Art scene in St Petersburg hits an all-time low
Head of the Hermitage’s contemporary art department offers a bleak assessment of the city’s stagnation
By Sophia Kishkovsky. Web only
Published online: 26 September 2013
St Petersburg’s contemporary art scene is at “a low point”, said Dmitri Ozerkov, the head of the State Hermitage Museum’s contemporary art department. Ozerkov was speaking during a public discussion at the Hermitage Museum earlier this month.
The decline, he said, “is connected to the fact that many have left for Moscow, or gone abroad, for various reasons that we won’t discuss now.” He also pointed to the lack of an art market in St Petersburg. “And then, of course,” he said, “it is very difficult for those artists who have remained, because, even if they are brilliant people they… often [they] don’t have any international contacts.”

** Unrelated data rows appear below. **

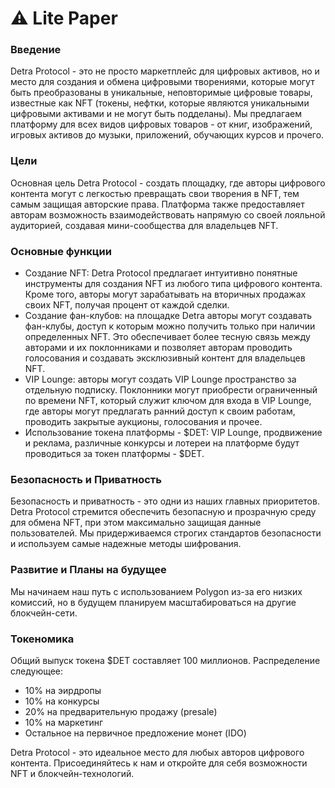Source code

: # ⚠ Lite Paper

### Введение

Detra Protocol - это не просто маркетплейс для цифровых активов, но и место для создания и обмена цифровыми творениями, которые могут быть преобразованы в уникальные, неповторимые цифровые товары, известные как NFT (токены, нефтки, которые являются уникальными цифровыми активами и не могут быть подделаны). Мы предлагаем платформу для всех видов цифровых товаров - от книг, изображений, игровых активов до музыки, приложений, обучающих курсов и прочего.

### Цели

Основная цель Detra Protocol - создать площадку, где авторы цифрового контента могут с легкостью превращать свои творения в NFT, тем самым защищая авторские права. Платформа также предоставляет авторам возможность взаимодействовать напрямую со своей лояльной аудиторией, создавая мини-сообщества для владельцев NFT.

### Основные функции

* Создание NFT: Detra Protocol предлагает интуитивно понятные инструменты для создания NFT из любого типа цифрового контента. Кроме того, авторы могут зарабатывать на вторичных продажах своих NFT, получая процент от каждой сделки.
* Создание фан-клубов: на площадке Detra авторы могут создавать фан-клубы, доступ к которым можно получить только при наличии определенных NFT. Это обеспечивает более тесную связь между авторами и их поклонниками и позволяет авторам проводить голосования и создавать эксклюзивный контент для владельцев NFT.
* VIP Lounge: авторы могут создать VIP Lounge пространство за отдельную подписку. Поклонники могут приобрести ограниченный по времени NFT, который служит ключом для входа в VIP Lounge, где авторы могут предлагать ранний доступ к своим работам, проводить закрытые аукционы, голосования и прочее.
* Использование токена платформы - $DET: VIP Lounge, продвижение и реклама, различные конкурсы и лотереи на платформе будут проводиться за токен платформы - $DET.

### Безопасность и Приватность

Безопасность и приватность - это одни из наших главных приоритетов. Detra Protocol стремится обеспечить безопасную и прозрачную среду для обмена NFT, при этом максимально защищая данные пользователей. Мы придерживаемся строгих стандартов безопасности и используем самые надежные методы шифрования.

### Развитие и Планы на будущее

Мы начинаем наш путь с использованием Polygon из-за его низких комиссий, но в будущем планируем масштабироваться на другие блокчейн-сети.

### Токеномика

Общий выпуск токена $DET составляет 100 миллионов. Распределение следующее:

* 10% на эирдропы
* 10% на конкурсы
* 20% на предварительную продажу (presale)
* 10% на маркетинг
* Остальное на первичное предложение монет (IDO)

Detra Protocol - это идеальное место для любых авторов цифрового контента. Присоединяйтесь к нам и откройте для себя возможности NFT и блокчейн-технологий.
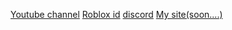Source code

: [Youtube channel]()
[Roblox id](https://pages.github.com/)
[discord](https://pages.github.com/)
[My site(soon....)](https://pages.github.com/)
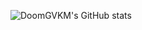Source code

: ![DoomGVKM's GitHub stats](https://github-readme-stats.vercel.app/api?username=DoomGVKM&show_icons=true&theme=one_dark_pro)
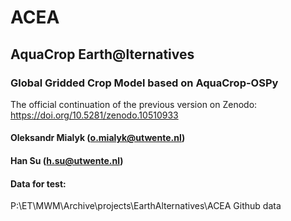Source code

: # ACEA

## AquaCrop Earth@lternatives
### Global Gridded Crop Model based on AquaCrop-OSPy
The official continuation of the previous version on Zenodo: https://doi.org/10.5281/zenodo.10510933
#### Oleksandr Mialyk (o.mialyk@utwente.nl)
#### Han Su (h.su@utwente.nl)


#### Data for test:

P:\ET\MWM\Archive\projects\EarthAlternatives\ACEA Github data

Ozerkov’s bleak assessment of the city that was once known for its pioneering attitude to modern art came during the newly launched Calvert Forum, a gathering held on 14 September at the Hermitage’s renovated General Staff Building. The forum is an on-going think tank that aims to examine how Russia’s creative industries can be used to develop the economy. The project is co-organised by St Petersburg State University’s Faculty of Liberal Arts and Sciences (a joint degree programme with New York’s Bard College), the Hermitage and Calvert 22, a London-based foundation that promotes contemporary art and culture from Russia and Eastern Europe.
Ozerkov was part of a panel that discussed using Berlin as a role model for St Petersburg. He said the two cities are similar because of their shared tragic histories and a current atmosphere of goodwill and focus on culture. Art clusters are starting to develop in St Petersburg, he said, but tax breaks and other government measures are needed to spur further creativity in the city, without infringing on freedom of expression.
He added that the country’s recent anti-gay laws should be re-examined. “I’m afraid these laws, unfortunately, have a very bad influence on that image of the city that we would all like to create,” Ozerkov said. “Our experience has shown that they makes things difficult. People are afraid to come. People start to think twice, and if people start to think something is bad, then things are already really bad.”
For now, he said, the Hermitage is trying to promote modern and contemporary art in stagnant surroundings. “We are swimming, but I don’t think we’re swimming against the current,” he said. “There is no current here. It’s more like still water.”